Do some younger people innately suspect or hope, that the survival of the odd sounding spiritual message of the Church, might possibly be explained by it being true? In contrast to earlier generations, they seem confident to express scepticism, but maybe less well grounded in the abundant positive evidences for our Lord’s birth-death-resurrection.

THOMAS HARDY


Belfast BT5

Polemical unionist viewpoint

Fionnuala O Connor (May 14) quotes Brice Dickson’s recent comment, that ‘government’ is a much more basis right than same-sex marriage or an Irish language act, and that his gay and Irish language friends resent being used as part of a wider political game.


Fionnuala’s only observation is that ‘it was an odd offering from an academic, polemic infused with personal testimony’.
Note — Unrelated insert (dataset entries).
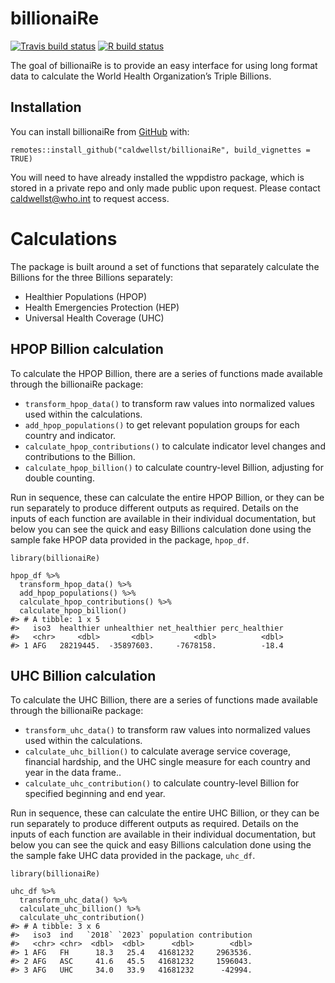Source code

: 
<!-- README.md is generated from README.Rmd. Please edit that file -->

billionaiRe
===========

<!-- badges: start -->

[![Travis build
status](https://travis-ci.com/caldwellst/billionaiRe.svg?branch=master)](https://travis-ci.com/caldwellst/billionaiRe)
[![R build
status](https://github.com/caldwellst/billionaiRe/workflows/R-CMD-check/badge.svg)](https://github.com/caldwellst/billionaiRe/actions)
<!-- badges: end -->

The goal of billionaiRe is to provide an easy interface for using long
format data to calculate the World Health Organization’s Triple
Billions.

Installation
------------

You can install billionaiRe from [GitHub](https://github.com/) with:

    remotes::install_github("caldwellst/billionaiRe", build_vignettes = TRUE)

You will need to have already installed the wppdistro package, which is
stored in a private repo and only made public upon request. Please
contact
<a href="mailto:caldwellst@who.int" class="email">caldwellst@who.int</a>
to request access.

Calculations
============

The package is built around a set of functions that separately calculate
the Billions for the three Billions separately:

-   Healthier Populations (HPOP)
-   Health Emergencies Protection (HEP)
-   Universal Health Coverage (UHC)

HPOP Billion calculation
------------------------

To calculate the HPOP Billion, there are a series of functions made
available through the billionaiRe package:

-   `transform_hpop_data()` to transform raw values into normalized
    values used within the calculations.
-   `add_hpop_populations()` to get relevant population groups for each
    country and indicator.
-   `calculate_hpop_contributions()` to calculate indicator level
    changes and contributions to the Billion.
-   `calculate_hpop_billion()` to calculate country-level Billion,
    adjusting for double counting.

Run in sequence, these can calculate the entire HPOP Billion, or they
can be run separately to produce different outputs as required. Details
on the inputs of each function are available in their individual
documentation, but below you can see the quick and easy Billions
calculation done using the sample fake HPOP data provided in the
package, `hpop_df`.

    library(billionaiRe)

    hpop_df %>%
      transform_hpop_data() %>%
      add_hpop_populations() %>%
      calculate_hpop_contributions() %>%
      calculate_hpop_billion()
    #> # A tibble: 1 x 5
    #>   iso3  healthier unhealthier net_healthier perc_healthier
    #>   <chr>     <dbl>       <dbl>         <dbl>          <dbl>
    #> 1 AFG   28219445.  -35897603.     -7678158.          -18.4

UHC Billion calculation
-----------------------

To calculate the UHC Billion, there are a series of functions made
available through the billionaiRe package:

-   `transform_uhc_data()` to transform raw values into normalized
    values used within the calculations.
-   `calculate_uhc_billion()` to calculate average service coverage,
    financial hardship, and the UHC single measure for each country and
    year in the data frame..
-   `calculate_uhc_contribution()` to calculate country-level Billion
    for specified beginning and end year.

Run in sequence, these can calculate the entire UHC Billion, or they can
be run separately to produce different outputs as required. Details on
the inputs of each function are available in their individual
documentation, but below you can see the quick and easy Billions
calculation done using the the sample fake UHC data provided in the
package, `uhc_df`.

    library(billionaiRe)

    uhc_df %>%
      transform_uhc_data() %>%
      calculate_uhc_billion() %>%
      calculate_uhc_contribution()
    #> # A tibble: 3 x 6
    #>   iso3  ind   `2018` `2023` population contribution
    #>   <chr> <chr>  <dbl>  <dbl>      <dbl>        <dbl>
    #> 1 AFG   FH      18.3   25.4   41681232     2963536.
    #> 2 AFG   ASC     41.6   45.5   41681232     1596043.
    #> 3 AFG   UHC     34.0   33.9   41681232      -42994.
To describe Dickson’s comments as ‘odd’ comes nowhere near doing it justice. As a distinguished academic lawyer Mr Dickson is a person whose views should normally deserve a considered hearing. But this is one occasion where a most cursory examination of what he says exposes both its absolute nonsense, and, arguably, a polemical unionist viewpoint on the current issue of people’s rights in the North of Ireland. How can any sensible commentator lump together all forms of ‘government’ as constituting a basic right? Given the world history of totalitarian ‘governments’ and the harm wrought by them on human rights over the centuries, such a proposition is demonstrably false and risible. The espousal of citizens’ rights is the hallmark of ‘good government’. The denial of those rights marks out ‘bad governments’. These two ‘governments’ are, plainly, not the same thing.

PATRICK FAHY


Omagh, Co Tyrone

Expenses farce needs to be halted

I find it very upsetting, even bordering on mind-boggling, that some of our British members of parliament are still lining their pockets (as published in the Sunday Express), contrary to the Independent Parliament Standards Authority.

Apparently 377 MPs (well over half  of parliament) have had their official credit cards suspended, but more worrying than that, this same Independent Standards Authority, it is claimed tried to stop this news getting out to the public domain.

A few of those politicians who are named as offenders were Jeremy Corbyn, Chris Grayling, Richard Burgon, Keith Vaz, Claire Perry and our own Ian Paisley jnr.

This article also claims this expense channel has risen since 2009 to date by 20 per cent, to a cost of now £120m.

If found correct, proceedings should take place to at least stop this farce once and for all.

HARRY STEPHENSON


Kircubbin, Co Down

Offensive name mars great idea

The greatness of the idea of an alcohol-free bar in Dublin (May 10) is marred by the blatantly offensive name given to the bar – ‘The Virgin Mary’.


It is sacrilegious and totally unnecessary.


Not only is there a ‘cultural shift’ from alcohol, as the owner says, but obviously a shift from any respect for the Catholic faith.